Norman O. Brown, William Blake, Herbert Marcuse, Bob Dylan, The Incredible String Band, Arthur Rimbaud, Fyodor Dostoyevsky,Friedrich Nietzsche, Antonio Vivaldi, D.H. Lawrence, Stendhal, Lloyd deMause, Alan Ginsberg, Lev Tolstoy, Sigmund Freud, Maurice Merleau-Ponty, C.G. Jung, W.A. Mozart, Mick Jagger, Mathew Lipman, John Dewey, Tielhard de Chardin, JJ Rousseau, Erich Neumann, my father and mother, Novalis, Bhagavad Gita, Holy Bible, Jean Piaget, Emmy Lou Harris, Lao Tsu, Norbert Elias, Jesus Christ, Dionysius, Diego Velasquez, Ludwig Beethoven, Socrates, Steve Gaskin, Friedrich Schiller, St. Francis of Assisi, Soren Kierkegaard, Maria Montessori, Neil Young, Heinz Werner, A.S. Neil, Martin Buber, Charles Fourier, G.W. Hegel, Dane Rudhyar (a Jungian astrologer), my four children, Iris Murdoch, Paolo Freire, Hans Jonas, Henri Matisse, Paul Cezanne, Joan Miro, Paul Klee, Jackson Pollock, Michel Foucault, Wilhelm Reich, Franz Kafka, D.W. Winnicott, King Lear, LSD, peyote, marijuana, alcohol, four elementary, high school and college teachers that I can think of and probably a few that I can't, St. Paul, Melanie Klein, Timothy Leary, Ram Dass, and many, many more (and who knows, maybe I've left out the most important ones). . . Why?Well, what is "influence," and how does it work in a person's life?
11) The title of your book reminds me of the work of Tillich, Frankl, Rollo May and Kierkegaard, although not necessarily in that order. Who would you cite as your philosophical underpinnings?
I have read all of those authors with great interest, but I think the underpinnings for the book are the English and German Romantics of the late 18th and early 19th centuries, and Jung.He provides the grand developmental model.And N.O. Brown (Love's Body) and Herbert Marcuse (Eros and Civilization and One-Dimensional Man) have affected my thinking profoundly.
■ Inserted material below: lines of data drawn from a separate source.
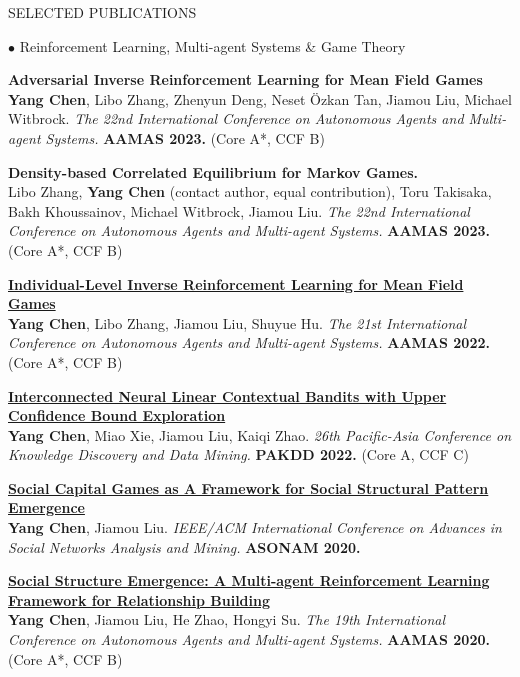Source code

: \documentclass{resume} %
\begin{document}
\begin{rSection}{SELECTED PUBLICATIONS}
\begin{rSubsection}{\large $\bullet$ Reinforcement Learning, Multi-agent Systems \& Game Theory}{}{}{}
	\item {\bf Adversarial Inverse Reinforcement Learning for Mean Field Games}\\
		\textbf{Yang Chen}, Libo Zhang, Zhenyun Deng, Neset \"{O}zkan Tan, Jiamou Liu, Michael Witbrock. {\em The 22nd International Conference on Autonomous Agents and Multi-agent Systems.} \textbf{AAMAS 2023.} (Core A*, CCF B)
	\item {\bf Density-based Correlated Equilibrium for Markov Games.}\\
		Libo Zhang, \textbf{Yang Chen} (contact author, equal contribution), Toru Takisaka, Bakh Khoussainov, Michael Witbrock, Jiamou Liu. {\em The 22nd International Conference on Autonomous Agents and Multi-agent Systems.} \textbf{AAMAS 2023.} (Core A*, CCF B)
	\item {\href{https://ifaamas.org/Proceedings/aamas2022/pdfs/p253.pdf}{\bf Individual-Level Inverse Reinforcement Learning for Mean Field Games}}\\
		\textbf{Yang Chen}, Libo Zhang, Jiamou Liu, Shuyue Hu. {\em The 21st International Conference on Autonomous Agents and Multi-agent Systems.} \textbf{AAMAS 2022.} (Core A*, CCF B)
	\item {\href{}{\bf  Interconnected Neural Linear Contextual Bandits with Upper Confidence Bound Exploration}}\\
		\textbf{Yang Chen}, Miao Xie, Jiamou Liu, Kaiqi Zhao. {\em 26th Pacific-Asia Conference on Knowledge Discovery and Data Mining.} \textbf{PAKDD 2022.} (Core A, CCF C)
	\item {\href{http://www.ifaamas.org/Proceedings/aamas2020/pdfs/p1807.pdf}{\bf Social Capital Games as A Framework for Social Structural Pattern Emergence}}\\ 
		\textbf{Yang Chen}, Jiamou Liu. {\em IEEE/ACM International Conference on Advances in Social Networks Analysis and Mining.} \textbf{ASONAM 2020.}
	\item {\href{http://www.ifaamas.org/Proceedings/aamas2020/pdfs/p1807.pdf}{\bf Social Structure Emergence: A Multi-agent Reinforcement Learning Framework for Relationship Building}}\\ 
		\textbf{Yang Chen}, Jiamou Liu, He Zhao, Hongyi Su. {\em The 19th International Conference on Autonomous Agents and Multi-agent Systems.} \textbf{AAMAS 2020.} (Core A*, CCF B)

\end{rSubsection}
\end{rSection}
\end{document}
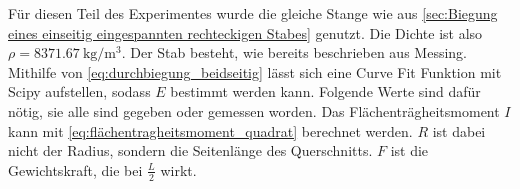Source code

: \begin{table}
    \centering
    \caption{Messergebnisse zu dem beidseitig eingespannten rechteckigen Stab}
    \label{tab:beidseitig_eckig}
\end{table}

Für diesen Teil des Experimentes wurde die gleiche Stange wie aus \autoref{sec:Biegung eines einseitig eingespannten rechteckigen Stabes} genutzt. Die Dichte ist also $\rho = \SI{8371.67}{\kilogram \per \cubic\meter}$. Der Stab besteht, wie bereits beschrieben aus Messing. Mithilfe von \autoref{eq:durchbiegung_beidseitig} lässt sich eine Curve Fit Funktion mit Scipy aufstellen, sodass $E$ bestimmt werden kann. Folgende Werte sind dafür nötig, sie alle sind gegeben oder gemessen worden. Das Flächenträgheitsmoment $I$ kann mit \autoref{eq:flächentragheitsmoment_quadrat} berechnet werden. $R$ ist dabei nicht der Radius, sondern die Seitenlänge des Querschnitts. $F$ ist die Gewichtskraft, die bei $\frac{L}{2}$ wirkt.  

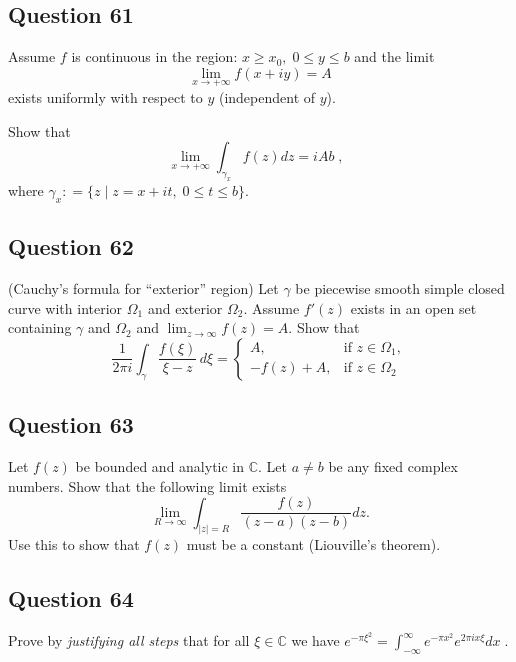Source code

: \documentclass[12pt]{article}
\begin{document}
\hypertarget{question-61-2}{%
\subsection{Question 61}\label{question-61-2}}

Assume \(f\) is continuous in the region:
\(x \geq x_0, \; 0 \leq y \leq b\) and the limit
\[\displaystyle \lim_{x \rightarrow + \infty} f(x + iy) = A\] exists
uniformly with respect to \(y\) (independent of \(y\)).

Show that
\[\lim_{x \rightarrow + \infty} \int_{\gamma_x} f(z) dz  = iA b \; , \; \;\]
where \(\gamma_x : = \{ z \; | \; z = x + it, \; 0 \leq t \leq b\}.\)

\hypertarget{question-62-2}{%
\subsection{Question 62}\label{question-62-2}}

(Cauchy's formula for ``exterior'' region) Let \(\gamma\) be piecewise
smooth simple closed curve with interior \(\Omega_1\) and exterior
\(\Omega_2\). Assume \(f'(z)\) exists in an open set containing
\(\gamma\) and \(\Omega_2\) and
\(\lim_{z \rightarrow \infty } f(z) = A\). Show that
\[\frac{1}{2 \pi i} \int_\gamma \frac{f(\xi)}{\xi - z} \, d \xi =
\begin{cases}
A,          &     \text{if\ $z \in \Omega_1$}, \\
-f (z) + A, &  \text{if\ $z \in \Omega_2$}
\end{cases}\]

\hypertarget{question-63-2}{%
\subsection{Question 63}\label{question-63-2}}

Let \(f(z)\) be bounded and analytic in \(\mathbb C\). Let \(a \neq b\)
be any fixed complex numbers. Show that the following limit exists
\[\lim_{R \rightarrow \infty} \int_{|z|=R} \frac{f(z)}{(z-a)(z-b)} dz.\]
Use this to show that \(f(z)\) must be a constant (Liouville's theorem).

\hypertarget{question-64-2}{%
\subsection{Question 64}\label{question-64-2}}

Prove by \emph{justifying all steps} that for all
\(\xi \in {\mathbb C}\) we have
\(\displaystyle e^{- \pi \xi^2} = \int_{- \infty}^\infty e^{- \pi x^2} e^{2 \pi i x \xi} dx \; .\)
\end{document}

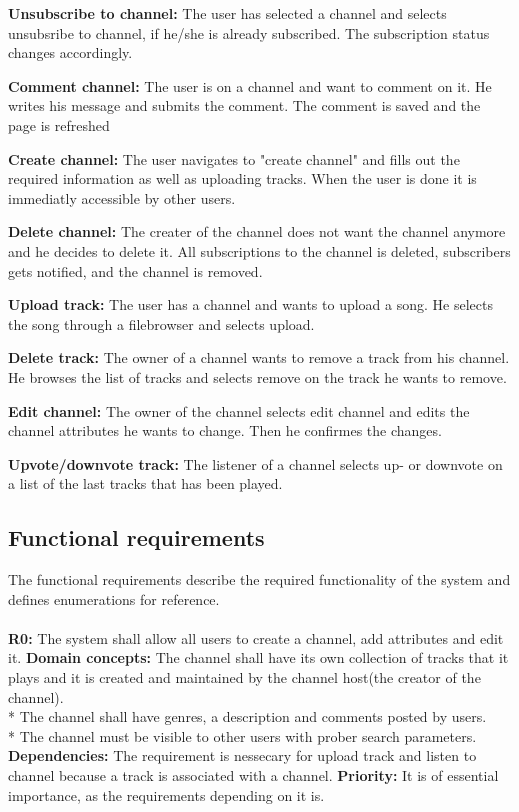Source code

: \documentclass[a4paper,11pt,report]{article}
\begin{document}
\textbf{Unsubscribe to channel:}
The user has selected a channel and selects unsubsribe to channel, if he/she is already subscribed. The subscription status changes accordingly.

\textbf{Comment channel:}
The user is on a channel and want to comment on it. He writes his message and submits the comment. The comment is saved and the page is refreshed

\textbf{Create channel:}
The user navigates to "create channel" and fills out the required information as well as uploading tracks. When the user is done it is immediatly accessible by other users.

\textbf{Delete channel:}
The creater of the channel does not want the channel anymore and he decides to delete it. All subscriptions to the channel is deleted, subscribers gets notified, and the channel is removed.

\textbf{Upload track:}
The user has a channel and wants to upload a song. He selects the song through a filebrowser and selects upload.

\textbf{Delete track:}
The owner of a channel wants to remove a track from his channel. He browses the list of tracks and selects remove on the track he wants to remove.

\textbf{Edit channel:}
The owner of the channel selects edit channel and edits the channel attributes he wants to change. Then he confirmes the changes.

\textbf{Upvote/downvote track:}
The listener of a channel selects up- or downvote on a list of the last tracks that has been played.

\subsection{Functional requirements}
The functional requirements describe the required functionality of the system and defines enumerations for reference.
\\ \\
\textbf{R0:}
The system shall allow all users to create a channel, add attributes and edit it.
\textbf{Domain concepts:}
The channel shall have its own collection of tracks that it plays and it is created and maintained by the channel host(the creator of the channel).\\*
The channel shall have genres, a description and comments posted by users.\\*
The channel must be visible to other users with prober search parameters.
\textbf{Dependencies:}
The requirement is nessecary for upload track and listen to channel because a track is associated with a channel.
\textbf{Priority:}
It is of essential importance, as the requirements depending on it is.
\\ \\
\end{document}
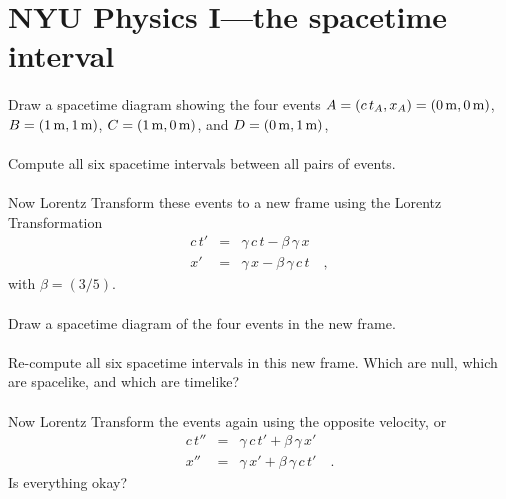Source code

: \documentclass[12pt]{article}
\begin{document}
\section*{NYU Physics I---the spacetime interval}

\paragraph{\theproblem}%
Draw a spacetime diagram showing the four events
$A=(c\,t_A,x_A)=(0\,\mathrm{m},0\,\mathrm{m})$, $B=(1\,\mathrm{m},1\,\mathrm{m})$, $C=(1\,\mathrm{m},0\,\mathrm{m})$,
and $D=(0\,\mathrm{m},1\,\mathrm{m})$,

\paragraph{\theproblem}%
Compute all six spacetime intervals between all pairs of events.

\paragraph{\theproblem}%
Now Lorentz Transform these events to a new frame using the Lorentz
Transformation
\begin{eqnarray}\displaystyle
c\,t' & = & \gamma\,c\,t - \beta\,\gamma\,   x \nonumber\\
   x' & = & \gamma\,   x - \beta\,\gamma\,c\,t \quad ,
\end{eqnarray}
with $\beta=(3/5)$.

\paragraph{\theproblem}%
Draw a spacetime diagram of the four events in the new frame.

\paragraph{\theproblem}%
Re-compute all six spacetime intervals in this new frame.  Which are
null, which are spacelike, and which are timelike?

\paragraph{\theproblem}%
Now Lorentz Transform the events again using the opposite velocity, or
\begin{eqnarray}\displaystyle
c\,t'' & = & \gamma\,c\,t' + \beta\,\gamma\,   x' \nonumber\\
   x'' & = & \gamma\,   x' + \beta\,\gamma\,c\,t' \quad .
\end{eqnarray}
Is everything okay?
\end{document}
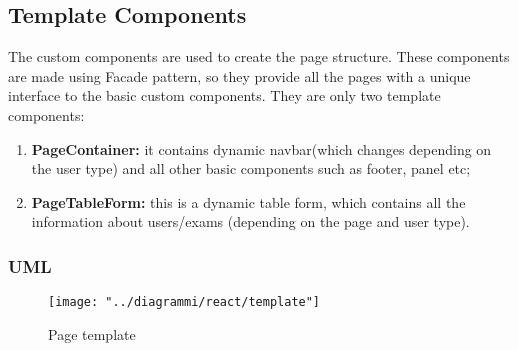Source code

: \documentclass[../react]{subfiles}
\begin{document}
	\subsection{Template Components} The custom components are used to create the page structure. These components are made using Facade pattern, so 
	they provide all the pages with a unique interface to the basic custom components. They are only two template components: \begin{enumerate}
		\item \textbf{PageContainer: } it contains dynamic navbar(which changes depending on the user type) and all other basic components such as footer, panel etc;
		\item \textbf{PageTableForm: }this is a dynamic table form, which contains all the information about users/exams (depending on the page and user type).
	\end{enumerate} 
	\subsubsection{UML}
	\begin{figure}[h]
		\centering
		\texttt{[image: "../diagrammi/react/template"]}
		\caption{Page template}
		\label{fig:Page template}
	\end{figure}
	
\end{document}
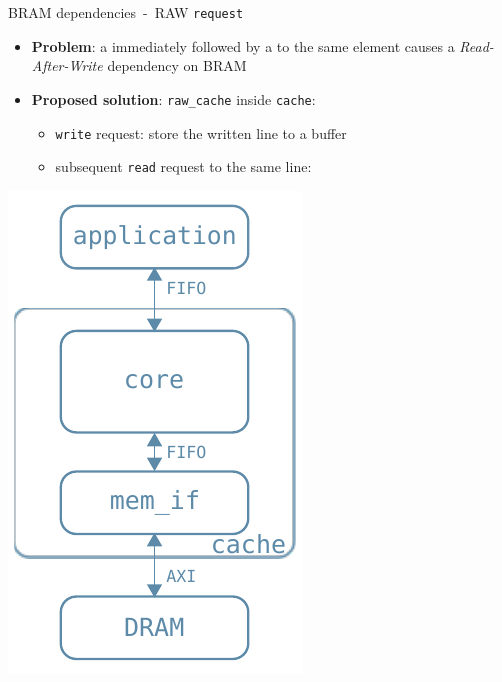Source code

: \documentclass[handout]{beamer}
\begin{document}
\begin{frame}{BRAM dependencies~-~RAW \texttt{request}}
	\begin{minipage}{.7\textwidth}
		\begin{itemize}[<+->]
			\item \textbf{Problem}:
				a  immediately
				followed by a 
				to the same element causes a \emph{Read-After-Write}
				dependency on BRAM
			\item \textbf{Proposed solution}:
				\texttt{raw\_cache} inside \texttt{cache}:
				\begin{itemize}[<.->]
					\item \texttt{write} request: store the
						written line to a buffer
					\item subsequent \texttt{read} request to
						the same line: 
				\end{itemize}
		\end{itemize}
	\end{minipage}
	\begin{minipage}{.28\textwidth}
		\begin{center}
			\includegraphics[width=.9\textwidth]{internal_arch.pdf}
		\end{center}
	\end{minipage}
\end{frame}
\end{document}
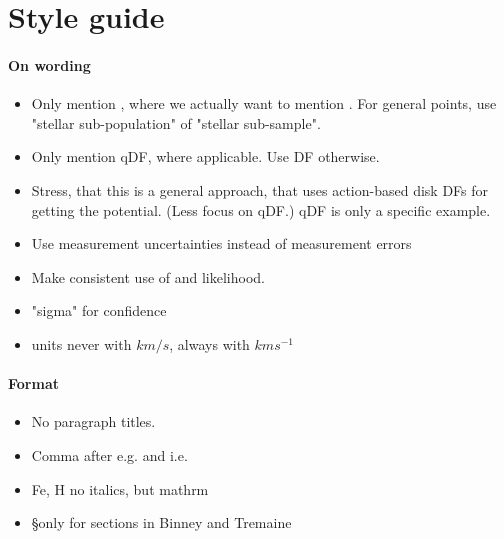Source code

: \section{Style guide}

\paragraph{On wording}
\begin{itemize}
\item Only mention \MAP{}, where we actually want to mention \MAPs{}. For general points, use "stellar sub-population" of "stellar sub-sample".
\item Only mention qDF, where applicable. Use DF otherwise.
\item Stress, that this is a general approach, that uses action-based disk DFs for getting the potential. (Less focus on qDF.) qDF is only a specific example.
\item Use measurement uncertainties instead of measurement errors
\item Make consistent use of \pdf{} and likelihood.
\item "sigma" for confidence
\item units never with $km/s$, always with $km s^{-1}$
\end{itemize}

\paragraph{Format}
\begin{itemize}
\item No paragraph titles.
\item Comma after e.g. and i.e.
\item Fe, H no italics, but  mathrm
\item \S only for sections in Binney and Tremaine
\end{itemize}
12) In the current educational climate of mainstreaming and inclusion, how difficult is it to educate children? And what do you see as the ramifications for education to pursue this educational policy?
I would describe the current educational climate as the most poisonous and stagnant since the Cold War reaction in the 1950's.Mainstreaming and inclusion are problematic only in the context of a system that requires a complete Copernican Revolution (which was outlined with cogency and restraint by John Dewey at the turn of the last century) in order to be anything but what Althusser called an Ideological State Apparatus.The issues are not technical:the system cannot just be "tweaked" in order to become something more than an engine of repression. The last chapter of my book addresses this problem in concrete terms.
13) What question have I neglected to ask?
What is your favorite of William Blake's proverbs from The Marriage of Heaven and Hell?